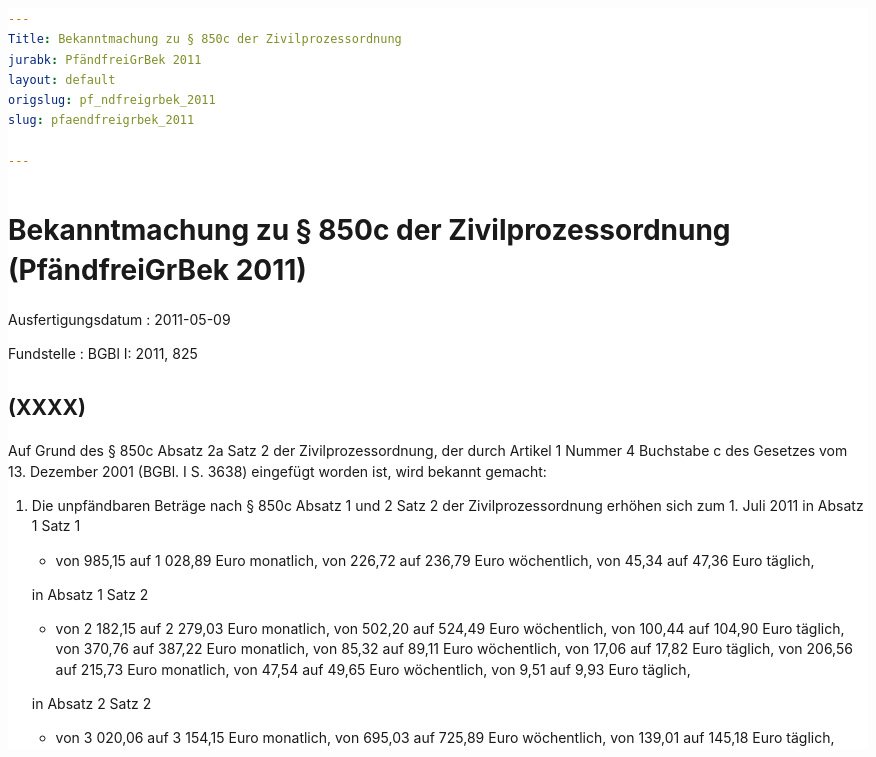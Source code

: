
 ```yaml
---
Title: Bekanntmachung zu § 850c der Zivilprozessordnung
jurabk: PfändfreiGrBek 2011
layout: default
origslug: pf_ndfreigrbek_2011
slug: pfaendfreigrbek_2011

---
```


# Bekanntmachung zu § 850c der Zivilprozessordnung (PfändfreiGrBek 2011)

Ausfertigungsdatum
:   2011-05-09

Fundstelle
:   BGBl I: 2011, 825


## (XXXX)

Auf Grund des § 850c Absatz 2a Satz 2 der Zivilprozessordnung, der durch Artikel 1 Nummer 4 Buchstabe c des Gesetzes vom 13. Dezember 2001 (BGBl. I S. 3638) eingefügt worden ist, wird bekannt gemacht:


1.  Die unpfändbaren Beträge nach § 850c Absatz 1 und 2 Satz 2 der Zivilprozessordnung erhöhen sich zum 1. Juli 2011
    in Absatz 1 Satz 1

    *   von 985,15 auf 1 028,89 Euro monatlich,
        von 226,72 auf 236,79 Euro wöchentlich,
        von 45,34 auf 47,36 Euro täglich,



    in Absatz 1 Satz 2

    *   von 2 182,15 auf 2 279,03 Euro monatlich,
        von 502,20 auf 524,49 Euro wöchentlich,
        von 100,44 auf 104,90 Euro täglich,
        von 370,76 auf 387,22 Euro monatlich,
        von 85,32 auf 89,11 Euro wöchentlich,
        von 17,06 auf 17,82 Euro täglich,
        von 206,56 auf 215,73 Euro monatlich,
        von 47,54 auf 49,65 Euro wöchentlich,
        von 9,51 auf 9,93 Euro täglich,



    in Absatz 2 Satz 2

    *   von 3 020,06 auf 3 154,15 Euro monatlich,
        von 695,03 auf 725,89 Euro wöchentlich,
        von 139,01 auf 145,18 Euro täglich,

************

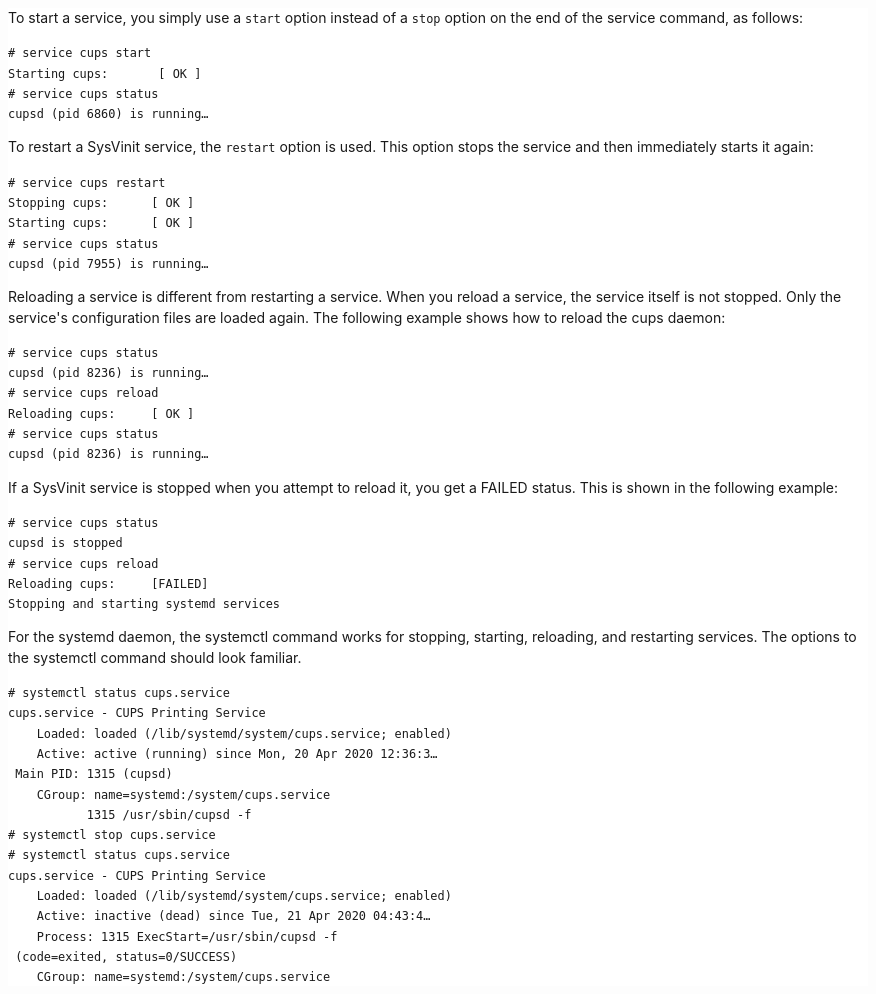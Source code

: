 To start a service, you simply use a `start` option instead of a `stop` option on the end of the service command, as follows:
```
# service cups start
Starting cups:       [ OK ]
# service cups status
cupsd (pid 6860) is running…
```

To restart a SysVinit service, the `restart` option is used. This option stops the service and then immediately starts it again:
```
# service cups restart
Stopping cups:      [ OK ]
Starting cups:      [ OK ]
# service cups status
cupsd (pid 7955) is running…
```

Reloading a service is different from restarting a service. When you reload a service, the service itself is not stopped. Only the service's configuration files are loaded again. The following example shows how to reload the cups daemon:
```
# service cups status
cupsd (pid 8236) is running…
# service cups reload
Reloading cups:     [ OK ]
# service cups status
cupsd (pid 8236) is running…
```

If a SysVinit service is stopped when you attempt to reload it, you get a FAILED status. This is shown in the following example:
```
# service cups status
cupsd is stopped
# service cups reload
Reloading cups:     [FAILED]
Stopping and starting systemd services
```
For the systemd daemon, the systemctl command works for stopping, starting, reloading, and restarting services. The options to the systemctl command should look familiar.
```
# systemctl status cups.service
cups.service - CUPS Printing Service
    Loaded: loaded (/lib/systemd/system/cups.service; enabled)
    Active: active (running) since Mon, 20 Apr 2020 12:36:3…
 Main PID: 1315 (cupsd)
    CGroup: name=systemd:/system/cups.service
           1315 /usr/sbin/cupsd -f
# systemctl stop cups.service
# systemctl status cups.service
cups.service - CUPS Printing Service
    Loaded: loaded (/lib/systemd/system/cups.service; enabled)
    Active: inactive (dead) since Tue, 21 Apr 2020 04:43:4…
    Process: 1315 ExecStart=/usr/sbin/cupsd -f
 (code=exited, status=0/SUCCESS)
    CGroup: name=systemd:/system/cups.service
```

************

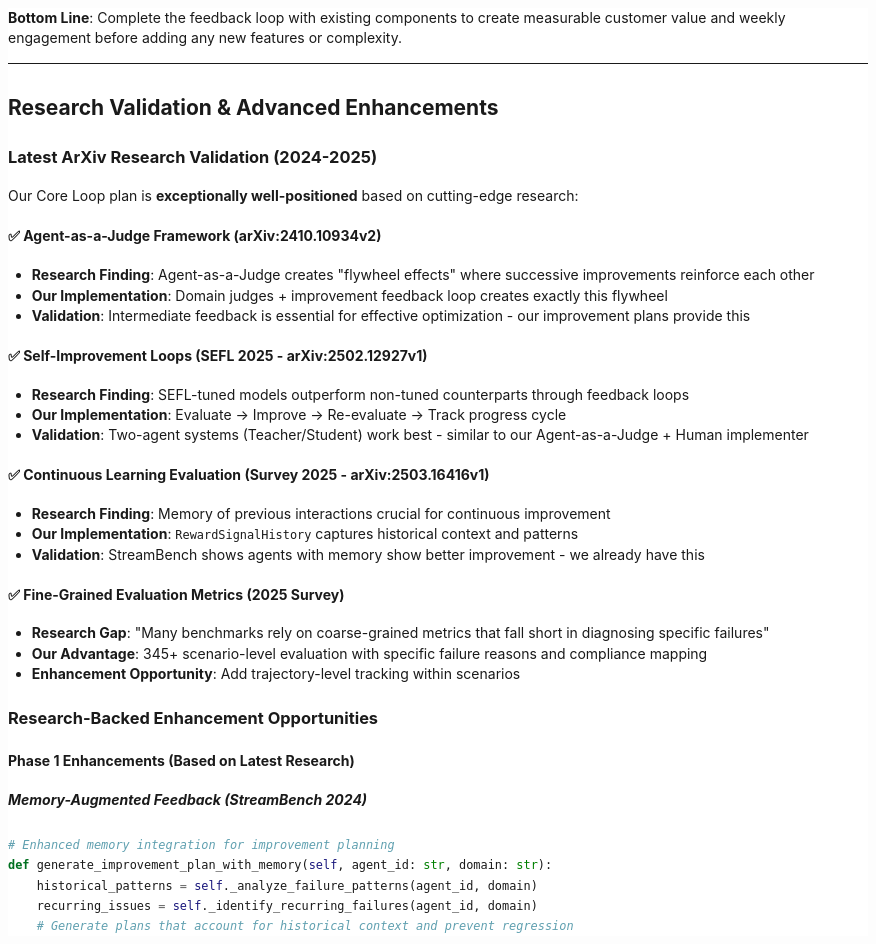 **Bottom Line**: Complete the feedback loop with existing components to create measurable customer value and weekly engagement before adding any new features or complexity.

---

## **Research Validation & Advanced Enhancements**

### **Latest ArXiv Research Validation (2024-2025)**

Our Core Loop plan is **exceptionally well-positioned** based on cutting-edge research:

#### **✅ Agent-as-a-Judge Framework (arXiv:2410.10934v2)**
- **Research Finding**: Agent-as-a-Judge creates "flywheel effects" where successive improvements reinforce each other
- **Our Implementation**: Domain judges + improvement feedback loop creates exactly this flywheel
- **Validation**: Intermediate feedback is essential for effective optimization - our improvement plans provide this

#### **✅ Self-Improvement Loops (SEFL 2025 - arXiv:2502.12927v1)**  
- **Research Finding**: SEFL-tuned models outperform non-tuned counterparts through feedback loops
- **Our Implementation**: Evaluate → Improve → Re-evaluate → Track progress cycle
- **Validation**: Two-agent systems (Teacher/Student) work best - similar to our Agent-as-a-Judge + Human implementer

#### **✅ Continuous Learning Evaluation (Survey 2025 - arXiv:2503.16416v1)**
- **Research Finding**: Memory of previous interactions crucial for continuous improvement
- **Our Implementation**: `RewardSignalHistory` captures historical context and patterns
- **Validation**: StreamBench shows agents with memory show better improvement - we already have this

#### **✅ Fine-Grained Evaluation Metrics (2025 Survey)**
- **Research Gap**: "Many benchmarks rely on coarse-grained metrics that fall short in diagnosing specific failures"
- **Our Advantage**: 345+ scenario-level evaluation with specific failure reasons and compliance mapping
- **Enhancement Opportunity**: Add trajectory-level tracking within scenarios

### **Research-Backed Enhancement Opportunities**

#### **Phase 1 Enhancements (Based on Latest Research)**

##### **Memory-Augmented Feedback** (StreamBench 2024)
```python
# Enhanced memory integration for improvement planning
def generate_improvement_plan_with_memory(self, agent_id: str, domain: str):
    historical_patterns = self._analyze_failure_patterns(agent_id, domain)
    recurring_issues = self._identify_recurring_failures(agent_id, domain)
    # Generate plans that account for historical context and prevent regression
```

************

> Your assignment:
Reproduce word for word the material above, starting with the line that has "von 226,72 auf" and stopping after the line that has "von 100,44 auf".

> Result below:
        von 226,72 auf 236,79 Euro wöchentlich,
        von 45,34 auf 47,36 Euro täglich,



    in Absatz 1 Satz 2

    *   von 2 182,15 auf 2 279,03 Euro monatlich,
        von 502,20 auf 524,49 Euro wöchentlich,
        von 100,44 auf 104,90 Euro täglich,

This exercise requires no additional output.